Coding-related errors are consistently the most common denial category across specialties — modifier conflicts, NCCI bundling errors, diagnosis-to-procedure mismatches, and invalid or inactive codes. The underlying cause is usually misalignment between claim elements rather than a single wrong code, which is why pre-submission validation that checks how fields relate to each other catches more errors than individual field validation.
What percentage of medical claims are denied?
For most specialties, denial rates run between 11% and 15%. Behavioral health, laboratory, and high-volume surgical practices tend to run higher. Medicare Advantage and commercial plans have pushed denial rates upward in recent years as payer-specific editing has become more aggressive. The more operationally useful metric is first-pass resolution rate — whether claims are ultimately paid on the first adjudication attempt — which accounts for what happens after a clean claim reaches the payer.
Can denied claims be appealed?
Most can, but recovery likelihood varies by type. Coding denials with a correctable error are typically resolved by resubmission. Authorization denials often succeed on appeal when documentation establishes clinical necessity. Medical necessity denials are the hardest — the appeal depends on clinical documentation built before or during the visit, which can’t be reconstructed after the fact. Timely filing denials are almost always unrecoverable once the deadline passes.
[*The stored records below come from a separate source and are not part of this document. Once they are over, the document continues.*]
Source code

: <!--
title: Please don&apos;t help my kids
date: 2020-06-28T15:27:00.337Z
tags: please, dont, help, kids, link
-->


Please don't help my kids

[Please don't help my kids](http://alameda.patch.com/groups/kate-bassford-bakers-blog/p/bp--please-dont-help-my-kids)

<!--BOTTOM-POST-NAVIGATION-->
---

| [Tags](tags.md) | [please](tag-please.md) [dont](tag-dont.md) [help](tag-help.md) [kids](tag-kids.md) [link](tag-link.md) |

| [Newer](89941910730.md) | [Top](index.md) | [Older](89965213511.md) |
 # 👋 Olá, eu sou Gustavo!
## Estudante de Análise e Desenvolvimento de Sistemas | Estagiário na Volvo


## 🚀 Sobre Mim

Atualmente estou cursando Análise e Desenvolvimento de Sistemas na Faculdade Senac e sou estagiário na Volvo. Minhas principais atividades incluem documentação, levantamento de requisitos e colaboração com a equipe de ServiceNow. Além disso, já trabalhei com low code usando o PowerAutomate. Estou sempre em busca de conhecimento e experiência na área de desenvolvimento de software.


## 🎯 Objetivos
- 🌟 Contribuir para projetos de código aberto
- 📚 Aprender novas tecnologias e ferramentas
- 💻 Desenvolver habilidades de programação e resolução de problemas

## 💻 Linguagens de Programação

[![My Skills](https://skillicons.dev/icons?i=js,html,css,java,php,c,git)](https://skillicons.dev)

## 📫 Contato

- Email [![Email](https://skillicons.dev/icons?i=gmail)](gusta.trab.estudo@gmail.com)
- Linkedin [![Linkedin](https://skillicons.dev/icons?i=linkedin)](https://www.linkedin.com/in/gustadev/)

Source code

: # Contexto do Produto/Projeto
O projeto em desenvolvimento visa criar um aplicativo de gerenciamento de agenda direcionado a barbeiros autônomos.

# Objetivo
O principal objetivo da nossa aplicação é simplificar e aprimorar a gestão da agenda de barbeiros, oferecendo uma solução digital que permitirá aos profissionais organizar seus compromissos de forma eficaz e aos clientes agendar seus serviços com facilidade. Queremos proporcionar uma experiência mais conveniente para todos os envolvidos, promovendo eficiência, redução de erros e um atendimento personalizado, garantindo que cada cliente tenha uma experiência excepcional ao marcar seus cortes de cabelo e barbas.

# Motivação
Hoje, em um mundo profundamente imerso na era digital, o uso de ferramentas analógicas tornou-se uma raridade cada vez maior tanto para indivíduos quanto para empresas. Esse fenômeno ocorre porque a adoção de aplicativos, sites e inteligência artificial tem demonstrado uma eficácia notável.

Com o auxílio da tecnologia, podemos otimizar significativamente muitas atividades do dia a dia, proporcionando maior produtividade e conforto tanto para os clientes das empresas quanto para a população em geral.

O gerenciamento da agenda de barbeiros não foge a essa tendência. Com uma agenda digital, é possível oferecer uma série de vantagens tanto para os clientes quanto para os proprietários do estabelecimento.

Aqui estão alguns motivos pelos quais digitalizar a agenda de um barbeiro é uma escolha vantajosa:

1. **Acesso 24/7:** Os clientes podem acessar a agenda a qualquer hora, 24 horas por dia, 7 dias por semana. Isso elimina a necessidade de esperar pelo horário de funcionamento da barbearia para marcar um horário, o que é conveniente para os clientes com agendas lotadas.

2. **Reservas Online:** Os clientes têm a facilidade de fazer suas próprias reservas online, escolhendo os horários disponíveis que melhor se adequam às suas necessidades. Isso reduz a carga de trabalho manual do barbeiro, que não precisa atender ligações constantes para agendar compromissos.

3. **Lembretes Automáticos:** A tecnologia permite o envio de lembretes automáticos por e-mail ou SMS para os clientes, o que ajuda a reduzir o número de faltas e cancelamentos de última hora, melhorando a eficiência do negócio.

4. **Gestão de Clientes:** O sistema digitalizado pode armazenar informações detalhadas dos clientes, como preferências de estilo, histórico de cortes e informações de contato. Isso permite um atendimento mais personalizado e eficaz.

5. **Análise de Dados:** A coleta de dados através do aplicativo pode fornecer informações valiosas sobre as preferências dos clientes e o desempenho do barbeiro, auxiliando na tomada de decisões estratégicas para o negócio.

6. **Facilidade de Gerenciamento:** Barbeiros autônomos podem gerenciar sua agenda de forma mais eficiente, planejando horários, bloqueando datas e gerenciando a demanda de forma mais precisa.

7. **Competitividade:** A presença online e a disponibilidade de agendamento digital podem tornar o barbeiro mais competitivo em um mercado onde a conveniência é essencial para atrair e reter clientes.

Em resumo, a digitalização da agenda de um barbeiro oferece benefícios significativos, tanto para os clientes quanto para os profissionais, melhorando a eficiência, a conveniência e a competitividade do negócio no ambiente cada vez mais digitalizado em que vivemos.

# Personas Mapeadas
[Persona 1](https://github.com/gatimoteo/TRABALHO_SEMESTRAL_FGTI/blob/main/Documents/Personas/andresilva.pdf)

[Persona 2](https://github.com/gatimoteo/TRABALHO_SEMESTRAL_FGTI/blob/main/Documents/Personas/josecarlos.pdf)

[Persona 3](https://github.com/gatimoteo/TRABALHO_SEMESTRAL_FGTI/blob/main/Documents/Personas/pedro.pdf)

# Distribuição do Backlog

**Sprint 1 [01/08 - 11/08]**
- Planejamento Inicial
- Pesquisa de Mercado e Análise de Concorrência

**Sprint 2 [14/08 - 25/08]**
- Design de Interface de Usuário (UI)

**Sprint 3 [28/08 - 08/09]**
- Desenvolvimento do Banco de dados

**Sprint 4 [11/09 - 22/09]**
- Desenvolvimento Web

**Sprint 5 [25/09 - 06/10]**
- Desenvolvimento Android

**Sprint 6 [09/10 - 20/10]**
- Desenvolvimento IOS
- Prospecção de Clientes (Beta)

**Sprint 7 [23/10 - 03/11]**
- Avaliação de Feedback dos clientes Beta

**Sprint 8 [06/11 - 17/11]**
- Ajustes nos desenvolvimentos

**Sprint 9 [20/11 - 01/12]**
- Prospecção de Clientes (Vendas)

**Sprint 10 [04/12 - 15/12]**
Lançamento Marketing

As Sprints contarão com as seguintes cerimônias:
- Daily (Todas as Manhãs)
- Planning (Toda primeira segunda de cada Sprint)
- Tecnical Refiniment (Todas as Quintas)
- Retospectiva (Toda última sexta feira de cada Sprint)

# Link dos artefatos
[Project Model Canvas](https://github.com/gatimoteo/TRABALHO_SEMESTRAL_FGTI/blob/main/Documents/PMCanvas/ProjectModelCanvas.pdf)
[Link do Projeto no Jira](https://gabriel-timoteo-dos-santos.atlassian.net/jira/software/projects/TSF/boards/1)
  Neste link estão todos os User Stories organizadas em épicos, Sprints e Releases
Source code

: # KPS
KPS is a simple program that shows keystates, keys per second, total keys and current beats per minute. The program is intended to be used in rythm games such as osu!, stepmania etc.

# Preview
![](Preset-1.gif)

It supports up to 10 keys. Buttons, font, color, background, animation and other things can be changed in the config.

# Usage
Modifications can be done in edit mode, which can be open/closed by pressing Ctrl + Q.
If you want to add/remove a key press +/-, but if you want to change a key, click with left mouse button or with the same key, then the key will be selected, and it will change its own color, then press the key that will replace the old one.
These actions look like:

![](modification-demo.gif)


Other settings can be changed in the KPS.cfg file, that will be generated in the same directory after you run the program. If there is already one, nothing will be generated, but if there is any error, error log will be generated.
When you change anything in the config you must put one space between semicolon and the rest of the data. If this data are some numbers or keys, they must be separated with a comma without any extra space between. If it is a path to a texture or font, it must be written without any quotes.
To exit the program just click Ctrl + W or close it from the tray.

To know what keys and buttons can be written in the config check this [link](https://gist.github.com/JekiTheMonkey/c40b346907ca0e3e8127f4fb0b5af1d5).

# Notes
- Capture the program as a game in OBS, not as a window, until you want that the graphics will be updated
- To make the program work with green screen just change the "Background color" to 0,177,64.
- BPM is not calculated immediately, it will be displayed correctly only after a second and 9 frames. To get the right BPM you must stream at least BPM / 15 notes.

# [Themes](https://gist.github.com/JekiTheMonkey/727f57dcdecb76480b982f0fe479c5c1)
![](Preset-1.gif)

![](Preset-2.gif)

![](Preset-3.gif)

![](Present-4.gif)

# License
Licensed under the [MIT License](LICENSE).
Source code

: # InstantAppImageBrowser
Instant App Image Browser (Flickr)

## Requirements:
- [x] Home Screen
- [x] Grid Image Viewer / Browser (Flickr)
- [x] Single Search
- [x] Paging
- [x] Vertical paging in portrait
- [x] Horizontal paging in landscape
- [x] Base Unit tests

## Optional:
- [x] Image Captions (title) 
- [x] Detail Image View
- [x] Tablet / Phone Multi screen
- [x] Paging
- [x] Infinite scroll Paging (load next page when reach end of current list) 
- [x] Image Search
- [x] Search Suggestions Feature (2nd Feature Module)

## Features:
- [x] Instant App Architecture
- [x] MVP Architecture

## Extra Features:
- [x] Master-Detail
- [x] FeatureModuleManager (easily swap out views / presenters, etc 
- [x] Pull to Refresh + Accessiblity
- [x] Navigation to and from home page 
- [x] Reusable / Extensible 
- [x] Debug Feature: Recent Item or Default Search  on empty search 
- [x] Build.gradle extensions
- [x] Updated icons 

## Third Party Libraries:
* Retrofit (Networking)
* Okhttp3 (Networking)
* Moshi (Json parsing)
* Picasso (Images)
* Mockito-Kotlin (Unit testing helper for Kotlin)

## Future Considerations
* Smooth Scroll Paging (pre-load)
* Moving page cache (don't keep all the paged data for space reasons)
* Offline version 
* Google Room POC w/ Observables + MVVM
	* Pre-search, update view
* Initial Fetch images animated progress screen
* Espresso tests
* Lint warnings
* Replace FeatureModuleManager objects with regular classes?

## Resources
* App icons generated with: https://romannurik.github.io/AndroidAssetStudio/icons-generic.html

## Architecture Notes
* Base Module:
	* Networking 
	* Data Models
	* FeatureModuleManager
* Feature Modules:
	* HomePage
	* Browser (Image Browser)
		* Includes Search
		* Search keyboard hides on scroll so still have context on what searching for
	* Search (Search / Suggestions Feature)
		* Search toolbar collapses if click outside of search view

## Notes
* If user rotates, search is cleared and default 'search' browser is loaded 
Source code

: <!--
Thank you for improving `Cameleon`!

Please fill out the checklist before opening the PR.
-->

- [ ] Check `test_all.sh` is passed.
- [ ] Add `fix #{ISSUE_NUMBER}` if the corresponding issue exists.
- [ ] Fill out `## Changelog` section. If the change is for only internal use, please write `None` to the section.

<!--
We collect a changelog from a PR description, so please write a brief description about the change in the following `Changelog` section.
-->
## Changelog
How do I reduce claim denials in my practice?
Start by identifying which denial types are driving your volume — most practices have two or three root causes generating the majority of denials, and the intervention differs by category. Coding denials are addressed through pre-submission validation; a medical claim scrubber handles that layer. Eligibility denials require front-desk verification at every visit. Authorization denials require updated intake and scheduling workflows. Timely filing denials require claims tracking and prompt resubmission of clearinghouse rejections. Trying to address all denial types with a single intervention — typically more appeals — treats the symptom rather than the cause.